The unexpected influx of more than fifteen thousand refugees from Arjag and Haiotz-Tzor into Aikesdan was a disastrous blow to our efforts of self-defense. Predominantly, Armenian, the comparatively well-to-do population of these two regions was expected to engage the enemy for as long as they could. Instead, they fled to Aikesdan at the very start of hostilities, releasing several thousand Turkish and Kurdish forces, to increase the already very large enemy forces in attacking Aikesdan. Utterly despondent, these refugees introduced the spirit of defeatism which could not fail to have a debilitating effect on the rest of the inhabitants. The insidious venom of hopelessness, vacillation and doubt reached into the ranks of our defenders.
From the beginning, this multitudinous throng was forced into begging. They counted upon the generosity of the people and knocked on their doors for food. The people of Aikesdan had barely enough for their own families and the fighting forces. Ever since the fall of 1914, grocery stores had been depleted and closed. To import food was impossible. It had been the custom, during normal years, to gamer sufficient foodstuffs to tide them over the winter and into the next harvest season. Conscription of manpower, commandeering of food stores by the government, and the cessation of production and commerce, had seriously reduced available supplies, causing widespread depression. Seventy-five percent of the people were penniless.
Sensing the danger, the Armenian population of mixed wards had already moved into the Armenian interior of Aikesdan before the commencement of fighting, creating a shelter problem. Now in a few days the beleaguered city was to accommodate the tremendous wave of over fifteen thousand refugees... The danger of epidemics became imminent; the warming rays of the sun could spark this type of disaster any time.

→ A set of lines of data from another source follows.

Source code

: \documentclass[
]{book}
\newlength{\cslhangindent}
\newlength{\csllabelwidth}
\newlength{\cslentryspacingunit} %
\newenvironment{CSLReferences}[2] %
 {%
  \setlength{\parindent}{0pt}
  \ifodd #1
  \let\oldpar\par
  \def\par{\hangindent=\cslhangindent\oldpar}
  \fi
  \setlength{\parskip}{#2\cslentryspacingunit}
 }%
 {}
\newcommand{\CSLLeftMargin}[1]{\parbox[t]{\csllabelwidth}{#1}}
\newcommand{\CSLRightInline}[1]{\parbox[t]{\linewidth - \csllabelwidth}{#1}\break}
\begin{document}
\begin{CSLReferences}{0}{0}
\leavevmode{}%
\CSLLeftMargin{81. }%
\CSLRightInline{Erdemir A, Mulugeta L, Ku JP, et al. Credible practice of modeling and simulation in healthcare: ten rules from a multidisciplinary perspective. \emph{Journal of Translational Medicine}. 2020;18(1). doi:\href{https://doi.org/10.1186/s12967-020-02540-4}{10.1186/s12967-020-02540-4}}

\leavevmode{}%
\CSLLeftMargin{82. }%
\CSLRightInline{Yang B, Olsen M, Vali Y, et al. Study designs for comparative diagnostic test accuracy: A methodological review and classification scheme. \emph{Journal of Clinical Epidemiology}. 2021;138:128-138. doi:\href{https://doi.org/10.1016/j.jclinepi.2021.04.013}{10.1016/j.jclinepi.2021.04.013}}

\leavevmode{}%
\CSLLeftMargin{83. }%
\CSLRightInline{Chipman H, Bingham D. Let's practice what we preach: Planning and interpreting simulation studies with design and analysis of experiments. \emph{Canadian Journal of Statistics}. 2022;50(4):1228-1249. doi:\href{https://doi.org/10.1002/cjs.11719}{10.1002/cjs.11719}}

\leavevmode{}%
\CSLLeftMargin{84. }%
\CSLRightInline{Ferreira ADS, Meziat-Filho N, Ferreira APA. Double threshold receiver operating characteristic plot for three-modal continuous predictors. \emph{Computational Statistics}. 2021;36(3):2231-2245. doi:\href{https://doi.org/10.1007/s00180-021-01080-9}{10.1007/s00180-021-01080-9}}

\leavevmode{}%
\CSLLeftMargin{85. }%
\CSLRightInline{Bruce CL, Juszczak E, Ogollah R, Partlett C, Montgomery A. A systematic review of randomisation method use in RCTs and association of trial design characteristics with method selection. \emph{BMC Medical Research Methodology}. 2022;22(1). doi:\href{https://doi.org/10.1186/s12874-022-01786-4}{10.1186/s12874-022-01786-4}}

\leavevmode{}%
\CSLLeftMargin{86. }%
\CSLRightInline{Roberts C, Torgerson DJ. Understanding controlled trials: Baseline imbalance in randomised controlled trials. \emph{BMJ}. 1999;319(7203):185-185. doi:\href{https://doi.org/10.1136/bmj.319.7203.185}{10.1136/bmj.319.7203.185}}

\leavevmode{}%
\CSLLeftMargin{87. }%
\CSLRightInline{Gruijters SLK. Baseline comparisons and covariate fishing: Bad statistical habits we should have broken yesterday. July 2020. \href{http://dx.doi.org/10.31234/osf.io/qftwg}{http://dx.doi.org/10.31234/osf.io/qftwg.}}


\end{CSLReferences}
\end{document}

The dreaded, ghastly specter of famine was beginning to show its ugly face, and the people of Aikesdan, its leaders and defenders, had to brace themselves against the invidious threat, this fifth column of the enemy. Refugee shelters were set up at the Sandukhtian girls’ school and at the kindergarten of the Benevolent Society. The peasants from Arjag, mostly invalids, women, children, or oldsters were allocated to moderately well-to-do families. Their arms were confiscated and distributed among the more stout hearted. Two days later, the 27th of April, by arrangement of the Defense Command, part of the young men were sent to help Shirin of Kharagonis at Shoushantz and Varak. Some of them were to serve as reserves at defense posts and the rest were inducted into the labor brigades for which the need was very pressing.
The Supply Committee was instructed to catalogue all available materials and distribute them with meticulous care. Even the rations for the fighting men had to be reduced to minimum daily requirements.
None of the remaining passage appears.